* TASK PROMPT *
Each line of the listing that contains the word "Ramundi" is to be copied.

* PROVIDED DATA *
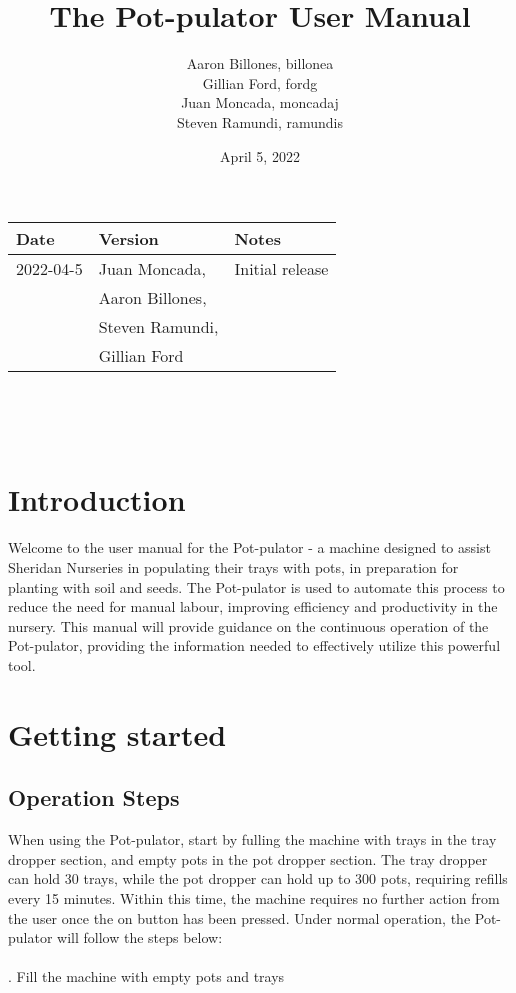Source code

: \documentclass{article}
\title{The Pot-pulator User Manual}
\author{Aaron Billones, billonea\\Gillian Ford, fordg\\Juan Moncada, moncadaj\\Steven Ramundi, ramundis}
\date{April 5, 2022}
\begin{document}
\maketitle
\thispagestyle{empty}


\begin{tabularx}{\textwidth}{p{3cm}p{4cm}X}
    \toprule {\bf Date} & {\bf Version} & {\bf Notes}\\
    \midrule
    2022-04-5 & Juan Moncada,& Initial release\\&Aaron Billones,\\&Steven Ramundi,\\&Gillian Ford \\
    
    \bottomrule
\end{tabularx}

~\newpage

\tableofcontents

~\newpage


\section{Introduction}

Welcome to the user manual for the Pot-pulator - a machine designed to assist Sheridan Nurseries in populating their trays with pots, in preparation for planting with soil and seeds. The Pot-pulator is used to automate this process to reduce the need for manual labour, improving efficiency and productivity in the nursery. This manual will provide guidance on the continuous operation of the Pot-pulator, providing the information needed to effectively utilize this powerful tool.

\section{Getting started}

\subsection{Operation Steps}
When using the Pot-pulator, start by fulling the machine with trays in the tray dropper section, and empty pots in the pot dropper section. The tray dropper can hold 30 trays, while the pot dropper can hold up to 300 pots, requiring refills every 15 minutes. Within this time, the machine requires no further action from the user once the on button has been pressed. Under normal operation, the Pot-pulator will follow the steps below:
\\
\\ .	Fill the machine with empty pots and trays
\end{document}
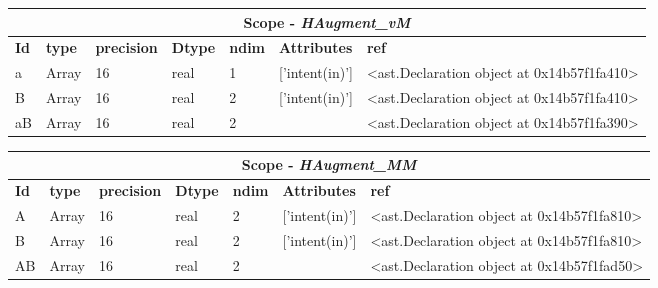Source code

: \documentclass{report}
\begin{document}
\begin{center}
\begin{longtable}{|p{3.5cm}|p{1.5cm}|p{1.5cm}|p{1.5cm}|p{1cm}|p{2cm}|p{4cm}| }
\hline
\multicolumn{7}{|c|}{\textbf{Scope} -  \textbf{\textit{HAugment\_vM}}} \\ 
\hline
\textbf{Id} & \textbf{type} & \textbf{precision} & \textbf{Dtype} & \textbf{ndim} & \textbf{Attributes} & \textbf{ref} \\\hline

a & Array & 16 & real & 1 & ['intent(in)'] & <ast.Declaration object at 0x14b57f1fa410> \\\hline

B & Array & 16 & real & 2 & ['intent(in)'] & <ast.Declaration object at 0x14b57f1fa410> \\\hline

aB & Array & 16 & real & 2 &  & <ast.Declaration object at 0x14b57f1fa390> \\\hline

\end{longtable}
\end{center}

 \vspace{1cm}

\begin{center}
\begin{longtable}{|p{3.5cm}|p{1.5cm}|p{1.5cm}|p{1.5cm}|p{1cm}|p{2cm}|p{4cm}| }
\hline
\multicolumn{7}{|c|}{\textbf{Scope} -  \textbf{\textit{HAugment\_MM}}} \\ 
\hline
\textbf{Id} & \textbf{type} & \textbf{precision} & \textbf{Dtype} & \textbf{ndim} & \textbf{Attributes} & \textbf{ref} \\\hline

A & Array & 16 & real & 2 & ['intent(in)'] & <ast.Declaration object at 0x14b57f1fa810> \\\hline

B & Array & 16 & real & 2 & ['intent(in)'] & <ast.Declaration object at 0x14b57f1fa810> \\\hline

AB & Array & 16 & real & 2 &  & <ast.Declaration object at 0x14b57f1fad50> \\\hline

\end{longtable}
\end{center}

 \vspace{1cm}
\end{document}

* EXERCISE OUTPUT *
\author{Aaron Billones, billonea\\Gillian Ford, fordg\\Juan Moncada, moncadaj\\Steven Ramundi, ramundis}
    2022-04-5 & Juan Moncada,& Initial release\\&Aaron Billones,\\&Steven Ramundi,\\&Gillian Ford \\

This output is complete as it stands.